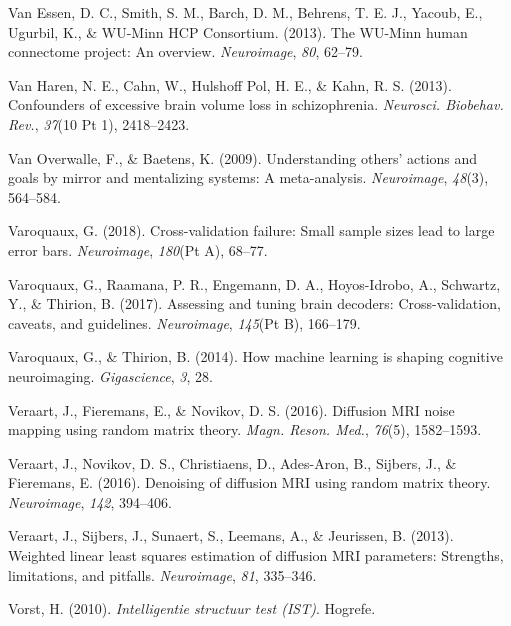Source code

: \documentclass[12pt,american,a4paper,oneside,]{memoir} %
\begin{document}
\leavevmode\hypertarget{ref-Van_Essen2013-df}{}%
Van Essen, D. C., Smith, S. M., Barch, D. M., Behrens, T. E. J., Yacoub, E., Ugurbil, K., \& WU-Minn HCP Consortium. (2013). The WU-Minn human connectome project: An overview. \emph{Neuroimage}, \emph{80}, 62--79.

\leavevmode\hypertarget{ref-Van_Haren2013-iv}{}%
Van Haren, N. E., Cahn, W., Hulshoff Pol, H. E., \& Kahn, R. S. (2013). Confounders of excessive brain volume loss in schizophrenia. \emph{Neurosci. Biobehav. Rev.}, \emph{37}(10 Pt 1), 2418--2423.

\leavevmode\hypertarget{ref-van2009understanding}{}%
Van Overwalle, F., \& Baetens, K. (2009). Understanding others' actions and goals by mirror and mentalizing systems: A meta-analysis. \emph{Neuroimage}, \emph{48}(3), 564--584.

\leavevmode\hypertarget{ref-Varoquaux2018-uo}{}%
Varoquaux, G. (2018). Cross-validation failure: Small sample sizes lead to large error bars. \emph{Neuroimage}, \emph{180}(Pt A), 68--77.

\leavevmode\hypertarget{ref-Varoquaux2017-fj}{}%
Varoquaux, G., Raamana, P. R., Engemann, D. A., Hoyos-Idrobo, A., Schwartz, Y., \& Thirion, B. (2017). Assessing and tuning brain decoders: Cross-validation, caveats, and guidelines. \emph{Neuroimage}, \emph{145}(Pt B), 166--179.

\leavevmode\hypertarget{ref-Varoquaux2014-su}{}%
Varoquaux, G., \& Thirion, B. (2014). How machine learning is shaping cognitive neuroimaging. \emph{Gigascience}, \emph{3}, 28.

\leavevmode\hypertarget{ref-Veraart2016-zi}{}%
Veraart, J., Fieremans, E., \& Novikov, D. S. (2016). Diffusion MRI noise mapping using random matrix theory. \emph{Magn. Reson. Med.}, \emph{76}(5), 1582--1593.

\leavevmode\hypertarget{ref-Veraart2016-rv}{}%
Veraart, J., Novikov, D. S., Christiaens, D., Ades-Aron, B., Sijbers, J., \& Fieremans, E. (2016). Denoising of diffusion MRI using random matrix theory. \emph{Neuroimage}, \emph{142}, 394--406.

\leavevmode\hypertarget{ref-Veraart2013-ya}{}%
Veraart, J., Sijbers, J., Sunaert, S., Leemans, A., \& Jeurissen, B. (2013). Weighted linear least squares estimation of diffusion MRI parameters: Strengths, limitations, and pitfalls. \emph{Neuroimage}, \emph{81}, 335--346.

\leavevmode\hypertarget{ref-Vorst2010-ex}{}%
Vorst, H. (2010). \emph{Intelligentie structuur test (IST)}. Hogrefe.
\end{document}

## [WORK TO COMPLETE]
Scan the data above and copy every line with "brain" in it.

## [EXERCISE OUTPUT]
Van Haren, N. E., Cahn, W., Hulshoff Pol, H. E., \& Kahn, R. S. (2013). Confounders of excessive brain volume loss in schizophrenia. \emph{Neurosci. Biobehav. Rev.}, \emph{37}(10 Pt 1), 2418--2423.
Varoquaux, G., Raamana, P. R., Engemann, D. A., Hoyos-Idrobo, A., Schwartz, Y., \& Thirion, B. (2017). Assessing and tuning brain decoders: Cross-validation, caveats, and guidelines. \emph{Neuroimage}, \emph{145}(Pt B), 166--179.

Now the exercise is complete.